▶ Your goal
From the listing below, retype exactly the line holding "另外，这种层层总结，也会导致", the line holding "还是以 Knowledge Project", and the lines between them; skip everything else.

▶ Exercise input
● ● ● ● ● ● ●
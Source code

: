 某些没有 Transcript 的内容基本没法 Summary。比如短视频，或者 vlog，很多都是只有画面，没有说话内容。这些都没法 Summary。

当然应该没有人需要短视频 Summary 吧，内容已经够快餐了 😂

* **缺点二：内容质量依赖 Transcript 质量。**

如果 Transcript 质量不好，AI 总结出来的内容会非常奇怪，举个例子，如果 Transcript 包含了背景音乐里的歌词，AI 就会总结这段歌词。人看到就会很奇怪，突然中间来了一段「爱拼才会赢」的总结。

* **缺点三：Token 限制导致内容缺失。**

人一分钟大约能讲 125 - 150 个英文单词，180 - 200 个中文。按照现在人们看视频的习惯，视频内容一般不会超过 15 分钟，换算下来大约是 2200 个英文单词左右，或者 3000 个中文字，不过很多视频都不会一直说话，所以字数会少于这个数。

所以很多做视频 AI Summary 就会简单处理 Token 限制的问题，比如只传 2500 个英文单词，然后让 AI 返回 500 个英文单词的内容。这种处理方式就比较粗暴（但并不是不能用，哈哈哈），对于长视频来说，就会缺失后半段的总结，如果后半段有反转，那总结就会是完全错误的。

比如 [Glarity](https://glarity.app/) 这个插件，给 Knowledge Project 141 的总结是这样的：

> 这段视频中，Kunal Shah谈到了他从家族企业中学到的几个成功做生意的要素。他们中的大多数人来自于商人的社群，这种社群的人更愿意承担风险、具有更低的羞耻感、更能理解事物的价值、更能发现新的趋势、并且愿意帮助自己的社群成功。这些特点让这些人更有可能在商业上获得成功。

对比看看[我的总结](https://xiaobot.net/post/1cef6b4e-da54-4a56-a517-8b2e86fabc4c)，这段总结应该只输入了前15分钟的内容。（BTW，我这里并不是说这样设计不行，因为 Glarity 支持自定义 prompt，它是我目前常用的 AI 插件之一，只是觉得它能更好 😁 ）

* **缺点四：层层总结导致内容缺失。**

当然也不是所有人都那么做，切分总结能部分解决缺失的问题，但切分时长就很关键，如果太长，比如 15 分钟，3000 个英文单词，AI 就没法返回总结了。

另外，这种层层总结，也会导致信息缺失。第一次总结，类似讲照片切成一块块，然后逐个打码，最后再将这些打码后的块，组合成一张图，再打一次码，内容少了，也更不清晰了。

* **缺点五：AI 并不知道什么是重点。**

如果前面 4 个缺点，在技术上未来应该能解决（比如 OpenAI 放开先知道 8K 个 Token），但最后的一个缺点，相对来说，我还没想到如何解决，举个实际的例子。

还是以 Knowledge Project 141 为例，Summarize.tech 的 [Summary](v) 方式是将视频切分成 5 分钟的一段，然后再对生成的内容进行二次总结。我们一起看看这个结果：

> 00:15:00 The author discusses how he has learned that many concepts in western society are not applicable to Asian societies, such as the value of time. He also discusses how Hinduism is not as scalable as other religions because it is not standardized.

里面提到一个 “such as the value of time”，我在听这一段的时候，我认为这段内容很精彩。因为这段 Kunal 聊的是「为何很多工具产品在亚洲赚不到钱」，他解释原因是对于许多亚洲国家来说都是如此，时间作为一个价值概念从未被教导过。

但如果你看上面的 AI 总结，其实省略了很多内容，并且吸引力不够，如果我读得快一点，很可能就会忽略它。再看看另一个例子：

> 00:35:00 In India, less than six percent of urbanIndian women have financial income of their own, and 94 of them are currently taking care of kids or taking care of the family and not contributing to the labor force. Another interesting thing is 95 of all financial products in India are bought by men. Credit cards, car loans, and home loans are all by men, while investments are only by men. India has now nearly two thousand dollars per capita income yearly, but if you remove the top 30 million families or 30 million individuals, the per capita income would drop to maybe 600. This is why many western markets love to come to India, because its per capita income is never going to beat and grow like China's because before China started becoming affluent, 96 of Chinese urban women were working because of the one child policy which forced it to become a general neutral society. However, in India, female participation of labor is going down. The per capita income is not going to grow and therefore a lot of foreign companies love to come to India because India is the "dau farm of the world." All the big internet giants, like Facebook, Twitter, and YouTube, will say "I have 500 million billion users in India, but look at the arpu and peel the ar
● ● ● ● ● ● ●
▶ Result
另外，这种层层总结，也会导致信息缺失。第一次总结，类似讲照片切成一块块，然后逐个打码，最后再将这些打码后的块，组合成一张图，再打一次码，内容少了，也更不清晰了。

* **缺点五：AI 并不知道什么是重点。**

如果前面 4 个缺点，在技术上未来应该能解决（比如 OpenAI 放开先知道 8K 个 Token），但最后的一个缺点，相对来说，我还没想到如何解决，举个实际的例子。

还是以 Knowledge Project 141 为例，Summarize.tech 的 [Summary](v) 方式是将视频切分成 5 分钟的一段，然后再对生成的内容进行二次总结。我们一起看看这个结果：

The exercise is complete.